If you stick to int or long, you'll probably be safe. If you use anything
smaller, be sure they're not allocated next to each other unless they're under
the same lock.
I wrote a long post on most of the issues brought up in this thread, which
appears somewhere down the list due to the whims of news feeds, but I got
interrupted and forgot to address this issue.
If you've got
pthread_mutex_t mutexA = PTHREAD_MUTEX_INITIALIZER;
pthread_mutex_t mutexB = PTHREAD_MUTEX_INITIALIZER;
char dataA;
char dataB;
And one thread locks mutexA and writes dataA while another locks mutexB and
writes dataB, you risk word tearing, and incorrect results. That's a "platform
issue", that, as someone else commented, POSIX doesn't (and can't) address.
What do you do? I always advise that you keep a mutex and the data it protects
closely associated. As well as making the code easier to understand, it also
addresses problems like this. If the declarations were:
typedef struct dataTag {
pthread_mutex_t mutex;
char data;
} data_t;
data_t dataA = {PTHREAD_MUTEX_INITIALIZER, 0};
data_t dataB = {PTHREAD_MUTEX_INITIALIZER, 1};
You can now pretty much count on having the two data elements allocated in
separate "memory access chunks". Not an absolute guarantee, since a
pthread_mutex_t might be a char as well, and some C compilers might not align
structures on natural memory boundaries. But most compilers on machines that
care WILL align/pad structures to fit the natural data size, unless you
override it with a switch or pragma (which is generally a bad idea even when
it's possible).

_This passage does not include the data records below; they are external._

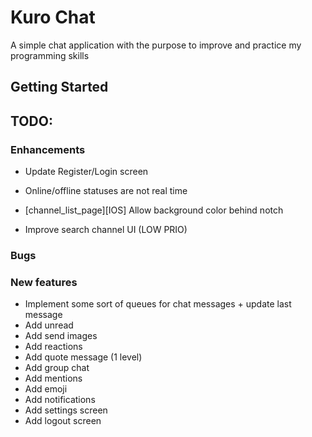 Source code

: # Kuro Chat

A simple chat application with the purpose to improve and practice my programming skills

## Getting Started



## TODO:


### Enhancements
- Update Register/Login screen
- Online/offline statuses are not real time
- [channel_list_page][IOS] Allow background color behind notch

- Improve search channel UI (LOW PRIO)
### Bugs

### New features
- Implement some sort of queues for chat messages + update last message
- Add unread
- Add send images
- Add reactions
- Add quote message (1 level)
- Add group chat
- Add mentions
- Add emoji
- Add notifications
- Add settings screen
- Add logout screen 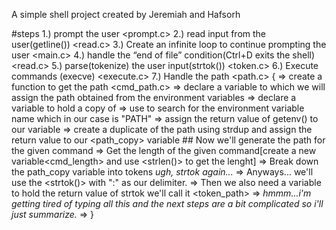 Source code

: A simple shell project created by Jeremiah and Hafsorh



#steps
1.) prompt the user <prompt.c>
2.) read input from the user(getline())  <read.c>
3.) Create an infinite loop to continue prompting the user   <main.c>
4.) handle the “end of file” condition(Ctrl+D exits the shell) <read.c>
5.) parse(tokenize) the user input(strtok())   <token.c>
6.) Execute commands (execve)   <execute.c>
7.) Handle the path   <path.c>
{
    => create a function to get the path <cmd_path.c>
    => declare a variable to which we will assign the path obtained from the environment variables <path>
    => declare a variable to hold a copy of <path>
    => use <getenv> to search for the environment variable name which in our case is "PATH"
    => assign the return value of getenv() to our <path> variable
    => create a duplicate of the path using strdup and assign the return value to our <path_copy> variable
    ## Now we'll generate the path for the given command
    => Get the length of the given command[create a new variable<cmd_length> and use <strlen()> to get the lenght]
    => Break down the path_copy variable into tokens *ugh, strtok again...*
    => Anyways... we'll use the <strtok()> with ":" as our delimiter.
    => Then we also need a variable to hold the return value of strtok we'll call it <token_path>
    => *hmmm...i'm getting tired of typing all this and the next steps are a bit complicated so i'll just summarize.*
    => 
}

And, additionally, a pthread_mutex_t is unlikely to be less
than an int, and is likely at least a couple of longs. (On Digital UNIX, for
example, a pthread_mutex_t is 48 bytes, and on Solaris it's 24 bytes.)

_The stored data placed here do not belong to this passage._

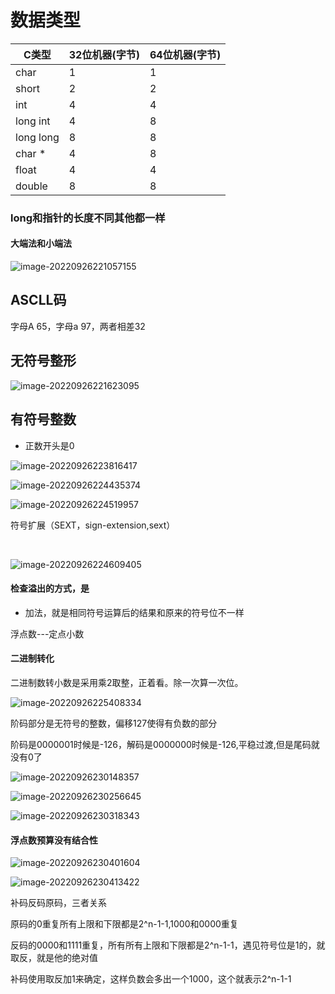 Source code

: 

# 数据类型

| C类型     | 32位机器(字节) | 64位机器(字节) |
| --------- | -------------- | -------------- |
| char      | 1              | 1              |
| short     | 2              | 2              |
| int       | 4              | 4              |
| long int  | 4              | 8              |
| long long | 8              | 8              |
| char *    | 4              | 8              |
| float     | 4              | 4              |
| double    | 8              | 8              |

### long和指针的长度不同其他都一样

#### 大端法和小端法

![image-20220926221057155](C:\Users\mikumifa\AppData\Roaming\Typora\typora-user-images\image-20220926221057155.png)

## ASCLL码

字母A 65，字母a 97，两者相差32

## 无符号整形

![image-20220926221623095](C:\Users\mikumifa\AppData\Roaming\Typora\typora-user-images\image-20220926221623095.png)

## 有符号整数

- 正数开头是0

![image-20220926223816417](C:\Users\mikumifa\AppData\Roaming\Typora\typora-user-images\image-20220926223816417.png)

![image-20220926224435374](C:\Users\mikumifa\AppData\Roaming\Typora\typora-user-images\image-20220926224435374.png)

![image-20220926224519957](C:\Users\mikumifa\AppData\Roaming\Typora\typora-user-images\image-20220926224519957.png)

符号扩展（SEXT，sign-extension,sext）

​	

![image-20220926224609405](C:\Users\mikumifa\AppData\Roaming\Typora\typora-user-images\image-20220926224609405.png)

#### 检查溢出的方式，是

- 加法，就是相同符号运算后的结果和原来的符号位不一样

浮点数---定点小数

#### 二进制转化

二进制数转小数是采用乘2取整，正着看。除一次算一次位。

![image-20220926225408334](C:\Users\mikumifa\AppData\Roaming\Typora\typora-user-images\image-20220926225408334.png)

阶码部分是无符号的整数，偏移127使得有负数的部分

阶码是0000001时候是-126，解码是0000000时候是-126,平稳过渡,但是尾码就没有0了

![image-20220926230148357](C:\Users\mikumifa\AppData\Roaming\Typora\typora-user-images\image-20220926230148357.png)

![image-20220926230256645](C:\Users\mikumifa\AppData\Roaming\Typora\typora-user-images\image-20220926230256645.png)

![image-20220926230318343](C:\Users\mikumifa\AppData\Roaming\Typora\typora-user-images\image-20220926230318343.png)

#### 浮点数预算没有结合性

![image-20220926230401604](C:\Users\mikumifa\AppData\Roaming\Typora\typora-user-images\image-20220926230401604.png)

![image-20220926230413422](C:\Users\mikumifa\AppData\Roaming\Typora\typora-user-images\image-20220926230413422.png)

补码反码原码，三者关系

原码的0重复所有上限和下限都是2^n-1-1,1000和0000重复

反码的0000和1111重复，所有所有上限和下限都是2^n-1-1，遇见符号位是1的，就取反，就是他的绝对值

补码使用取反加1来确定，这样负数会多出一个1000，这个就表示2^n-1-1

There are, of course, no absolute guarantees. If you want to be safe and
portable, you might do well to have a config header that typedefs
"smallest_safe_data_unit_t" to whatever's appropriate for the platform. Then
it's just a quick trip to the hardware reference manual when you start a port.

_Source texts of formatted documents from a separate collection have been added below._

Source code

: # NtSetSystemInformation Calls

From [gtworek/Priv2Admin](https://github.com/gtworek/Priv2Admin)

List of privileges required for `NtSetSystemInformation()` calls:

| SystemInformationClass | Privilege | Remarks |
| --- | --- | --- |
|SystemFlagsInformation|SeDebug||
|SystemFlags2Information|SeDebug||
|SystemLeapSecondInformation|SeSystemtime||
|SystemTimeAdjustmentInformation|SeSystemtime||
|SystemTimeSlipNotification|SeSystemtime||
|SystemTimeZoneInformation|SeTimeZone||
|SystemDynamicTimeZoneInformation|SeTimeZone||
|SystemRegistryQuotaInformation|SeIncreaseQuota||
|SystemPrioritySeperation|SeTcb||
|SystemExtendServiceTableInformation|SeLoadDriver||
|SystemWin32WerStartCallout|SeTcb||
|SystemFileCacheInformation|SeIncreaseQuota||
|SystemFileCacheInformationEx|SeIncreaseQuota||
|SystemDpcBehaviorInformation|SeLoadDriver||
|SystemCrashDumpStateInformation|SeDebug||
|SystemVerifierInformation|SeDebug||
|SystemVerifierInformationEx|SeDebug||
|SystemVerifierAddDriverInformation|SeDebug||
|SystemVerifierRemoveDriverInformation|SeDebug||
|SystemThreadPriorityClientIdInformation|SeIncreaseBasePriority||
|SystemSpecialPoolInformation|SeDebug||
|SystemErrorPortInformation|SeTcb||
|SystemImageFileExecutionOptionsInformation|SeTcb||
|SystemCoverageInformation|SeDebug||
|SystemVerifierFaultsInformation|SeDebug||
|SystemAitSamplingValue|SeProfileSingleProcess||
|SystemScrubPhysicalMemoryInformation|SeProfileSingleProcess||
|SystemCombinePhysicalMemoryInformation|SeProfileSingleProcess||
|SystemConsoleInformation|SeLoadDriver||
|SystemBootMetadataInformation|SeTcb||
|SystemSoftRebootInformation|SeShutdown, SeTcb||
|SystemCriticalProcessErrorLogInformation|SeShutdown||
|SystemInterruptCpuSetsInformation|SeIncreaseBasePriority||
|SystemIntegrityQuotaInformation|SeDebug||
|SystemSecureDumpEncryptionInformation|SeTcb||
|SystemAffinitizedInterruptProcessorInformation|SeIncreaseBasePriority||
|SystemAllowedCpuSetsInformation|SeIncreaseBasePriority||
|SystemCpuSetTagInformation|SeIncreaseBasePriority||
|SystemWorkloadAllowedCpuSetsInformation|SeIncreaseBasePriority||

On a CISC, you can probably use "char". On most RISC systems, you should use
"int" or "long".
Yes, this is one more complication to the process of threading old code. But
then, it's nothing compared to figuring out which data is shared and which is
private, and then getting the locking protocols right.
mma...@dazel.com
Dave Butenhof <bute...@zko.dec.com> wrote:
> There are, of course, no absolute guarantees. If you want to be safe and
> portable, you might do well to have a config header that typedefs
> "smallest_safe_data_unit_t" to whatever's appropriate for the platform. Then
> it's just a quick trip to the hardware reference manual when you start a
port.
> On a CISC, you can probably use "char". On most RISC systems, you should use
> "int" or "long".
If I'm not mistaken, isn't that spelled:
#include <signal.h>
typedef sig_atomic_t smallest_safe_data_unit_t;
?
Regards,
Mike Martin
mma...@dazel.com
-----== Posted via Deja News, The Leader in Internet Discussion ==-----
http://www.dejanews.com/ Now offering spam-free web-based newsreading
Tim Beckmann
Dave Butenhof wrote:
> > David,
> >
> > My thoughts exactly!
> >
> > Does anyone know of a mainstream architecture that does this sort of
> > thing?
>
> Oh, absolutely. SPARC, MIPS, and Alpha, for starters. I'll bet most other RISC
> systems do it, too, because it substantially simplifies the memory subsystem
> logic. And, after all, the whole point of RISC is that simplicity means speed.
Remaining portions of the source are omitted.